Provided records: Begin

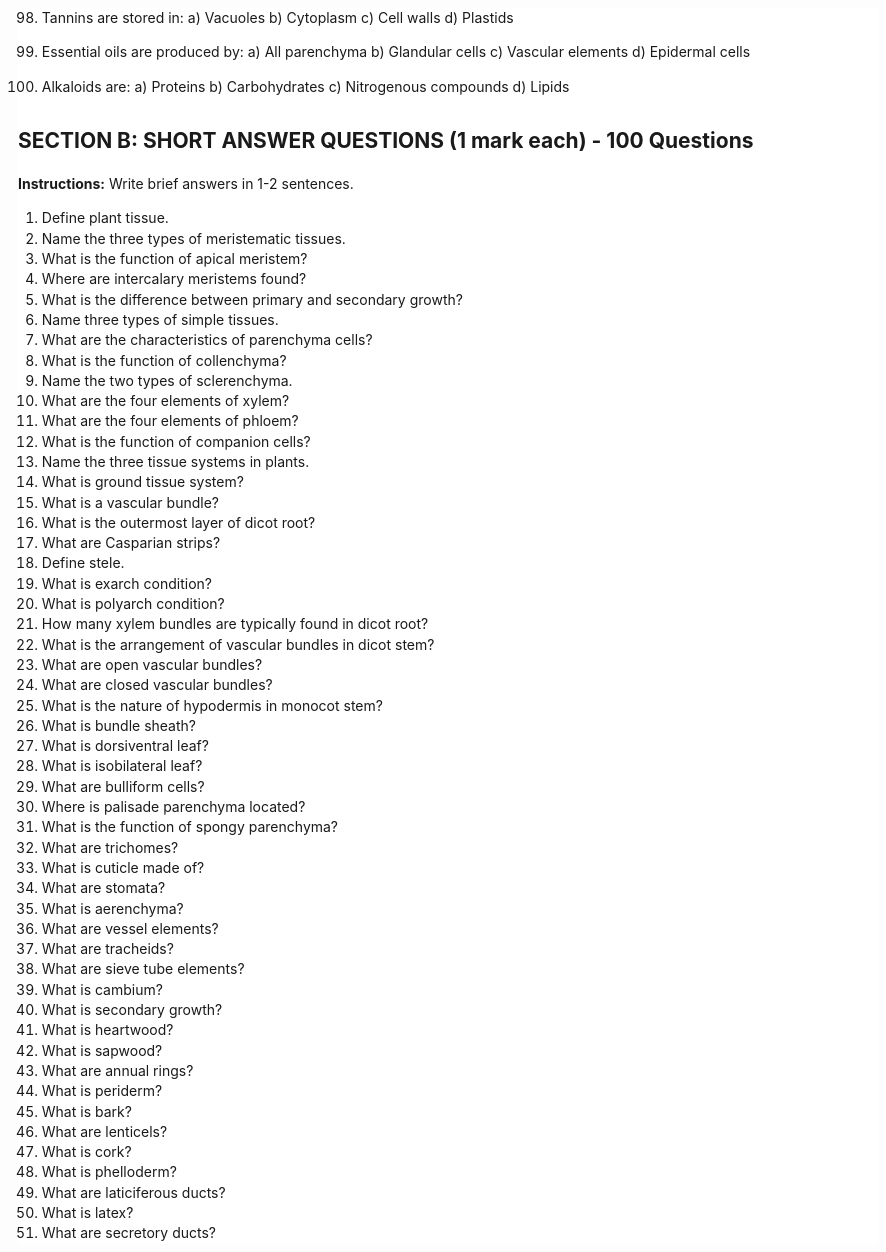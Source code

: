 98. Tannins are stored in:
    a) Vacuoles  b) Cytoplasm  c) Cell walls  d) Plastids

99. Essential oils are produced by:
    a) All parenchyma  b) Glandular cells  c) Vascular elements  d) Epidermal cells

100. Alkaloids are:
    a) Proteins  b) Carbohydrates  c) Nitrogenous compounds  d) Lipids

## SECTION B: SHORT ANSWER QUESTIONS (1 mark each) - 100 Questions

**Instructions:** Write brief answers in 1-2 sentences.

1. Define plant tissue.
2. Name the three types of meristematic tissues.
3. What is the function of apical meristem?
4. Where are intercalary meristems found?
5. What is the difference between primary and secondary growth?
6. Name three types of simple tissues.
7. What are the characteristics of parenchyma cells?
8. What is the function of collenchyma?
9. Name the two types of sclerenchyma.
10. What are the four elements of xylem?
11. What are the four elements of phloem?
12. What is the function of companion cells?
13. Name the three tissue systems in plants.
14. What is ground tissue system?
15. What is a vascular bundle?
16. What is the outermost layer of dicot root?
17. What are Casparian strips?
18. Define stele.
19. What is exarch condition?
20. What is polyarch condition?
21. How many xylem bundles are typically found in dicot root?
22. What is the arrangement of vascular bundles in dicot stem?
23. What are open vascular bundles?
24. What are closed vascular bundles?
25. What is the nature of hypodermis in monocot stem?
26. What is bundle sheath?
27. What is dorsiventral leaf?
28. What is isobilateral leaf?
29. What are bulliform cells?
30. Where is palisade parenchyma located?
31. What is the function of spongy parenchyma?
32. What are trichomes?
33. What is cuticle made of?
34. What are stomata?
35. What is aerenchyma?
36. What are vessel elements?
37. What are tracheids?
38. What are sieve tube elements?
39. What is cambium?
40. What is secondary growth?
41. What is heartwood?
42. What is sapwood?
43. What are annual rings?
44. What is periderm?
45. What is bark?
46. What are lenticels?
47. What is cork?
48. What is phelloderm?
49. What are laticiferous ducts?
50. What is latex?
51. What are secretory ducts?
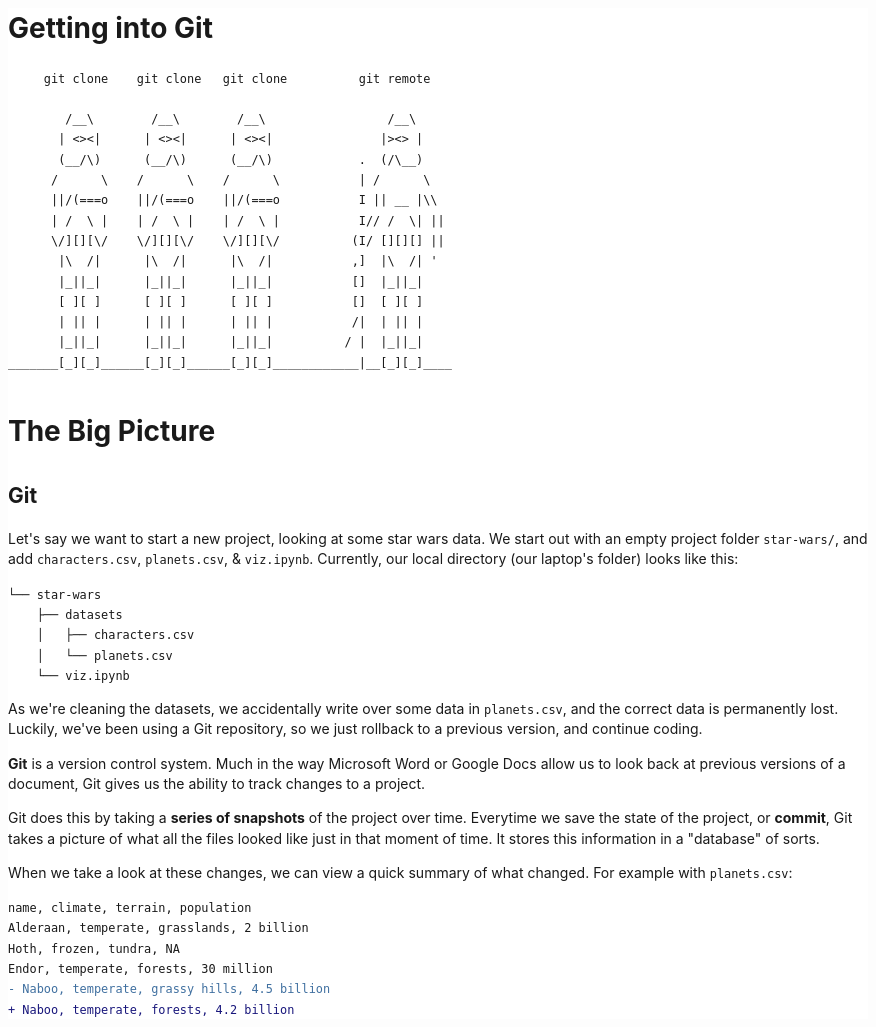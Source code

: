 # Getting into Git

```
     git clone    git clone   git clone          git remote   

        /__\        /__\        /__\                 /__\    
       | <><|      | <><|      | <><|               |><> |   
       (__/\)      (__/\)      (__/\)            .  (/\__)   
      /      \    /      \    /      \           | /      \  
      ||/(===o    ||/(===o    ||/(===o           I || __ |\\ 
      | /  \ |    | /  \ |    | /  \ |           I// /  \| ||
      \/][][\/    \/][][\/    \/][][\/          (I/ [][][] ||
       |\  /|      |\  /|      |\  /|           ,]  |\  /| ' 
       |_||_|      |_||_|      |_||_|           []  |_||_|   
       [ ][ ]      [ ][ ]      [ ][ ]           []  [ ][ ]   
       | || |      | || |      | || |           /|  | || |   
       |_||_|      |_||_|      |_||_|          / |  |_||_|   
_______[_][_]______[_][_]______[_][_]____________|__[_][_]____
```

# The Big Picture

## Git 
Let's say we want to start a new project, looking at some star wars data. We start out with an empty project folder `star-wars/`, and add `characters.csv`, `planets.csv`, & `viz.ipynb`. Currently, our local directory (our laptop's folder) looks like this: 

```
└── star-wars
    ├── datasets
    │   ├── characters.csv
    │   └── planets.csv
    └── viz.ipynb
```

As we're cleaning the datasets, we accidentally write over some data in `planets.csv`, and the correct data is permanently lost. Luckily, we've been using a Git repository, so we just rollback to a previous version, and continue coding.

**Git** is a version control system. Much in the way Microsoft Word or Google Docs allow us to look back at previous versions of a document, Git gives us the ability to track changes to a project.

Git does this by taking a **series of snapshots** of the project over time. Everytime we save the state of the project, or **commit**, Git takes a picture of what all the files looked like just in that moment of time. It stores this information in a "database" of sorts. 

When we take a look at these changes, we can view a quick summary of what changed. For example with `planets.csv`:
```diff
name, climate, terrain, population
Alderaan, temperate, grasslands, 2 billion
Hoth, frozen, tundra, NA
Endor, temperate, forests, 30 million
- Naboo, temperate, grassy hills, 4.5 billion
+ Naboo, temperate, forests, 4.2 billion
```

Provided records: End

* [Task directions]: A word-for-word copy of the lines above from the one with "c) Cell walls" through the one with "c) Nitrogenous compounds", inclusive, is the only output wanted.

* [Answer section]:
    a) Vacuoles  b) Cytoplasm  c) Cell walls  d) Plastids

99. Essential oils are produced by:
    a) All parenchyma  b) Glandular cells  c) Vascular elements  d) Epidermal cells

100. Alkaloids are:
    a) Proteins  b) Carbohydrates  c) Nitrogenous compounds  d) Lipids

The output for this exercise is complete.